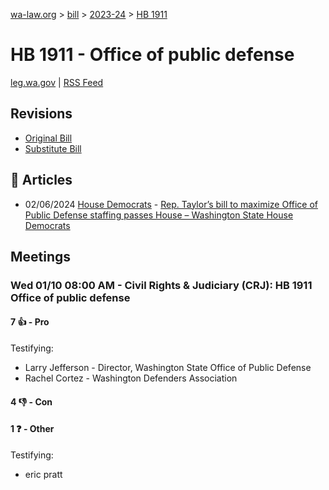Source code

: [wa-law.org](/) > [bill](/bill/) > [2023-24](/bill/2023-24/) > [HB 1911](/bill/2023-24/hb/1911/)

# HB 1911 - Office of public defense
[leg.wa.gov](https://app.leg.wa.gov/billsummary?BillNumber=1911&Year=2023&Initiative=false) | [RSS Feed](./rss.xml)

## Revisions
* [Original Bill](1/)
* [Substitute Bill](S/)

## 📰 Articles
* 02/06/2024 [House Democrats](/org/house_democrats/) - [Rep. Taylor’s bill to maximize Office of Public Defense staffing passes House – Washington State House Democrats](https://housedemocrats.wa.gov/blog/2024/02/06/rep-taylors-bill-to-maximize-office-of-public-defense-staffing-passes-house/#:~:text=House%20Bill%201911)

## Meetings
### Wed 01/10 08:00 AM - Civil Rights & Judiciary (CRJ): HB 1911 Office of public defense
#### 7 👍 - Pro
Testifying:
* Larry Jefferson - Director, Washington State Office of Public Defense
* Rachel Cortez - Washington Defenders Association

#### 4 👎 - Con

#### 1 ❓ - Other
Testifying:
* eric pratt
# # # #
## [Task goal]
With the pictures set aside, repeat every entry above exactly.

## [Worked solution]
Source code

: [wa-law.org](/) > [bill](/bill/) > [2023-24](/bill/2023-24/) > [HB 1911](/bill/2023-24/hb/1911/)

# HB 1911 - Office of public defense
[leg.wa.gov](https://app.leg.wa.gov/billsummary?BillNumber=1911&Year=2023&Initiative=false) | [RSS Feed](./rss.xml)

## Revisions
* [Original Bill](1/)
* [Substitute Bill](S/)

## 📰 Articles
* 02/06/2024 [House Democrats](/org/house_democrats/) - [Rep. Taylor’s bill to maximize Office of Public Defense staffing passes House – Washington State House Democrats](https://housedemocrats.wa.gov/blog/2024/02/06/rep-taylors-bill-to-maximize-office-of-public-defense-staffing-passes-house/#:~:text=House%20Bill%201911)

## Meetings
### Wed 01/10 08:00 AM - Civil Rights & Judiciary (CRJ): HB 1911 Office of public defense
#### 7 👍 - Pro
Testifying:
* Larry Jefferson - Director, Washington State Office of Public Defense
* Rachel Cortez - Washington Defenders Association

#### 4 👎 - Con

#### 1 ❓ - Other
Testifying:
* eric pratt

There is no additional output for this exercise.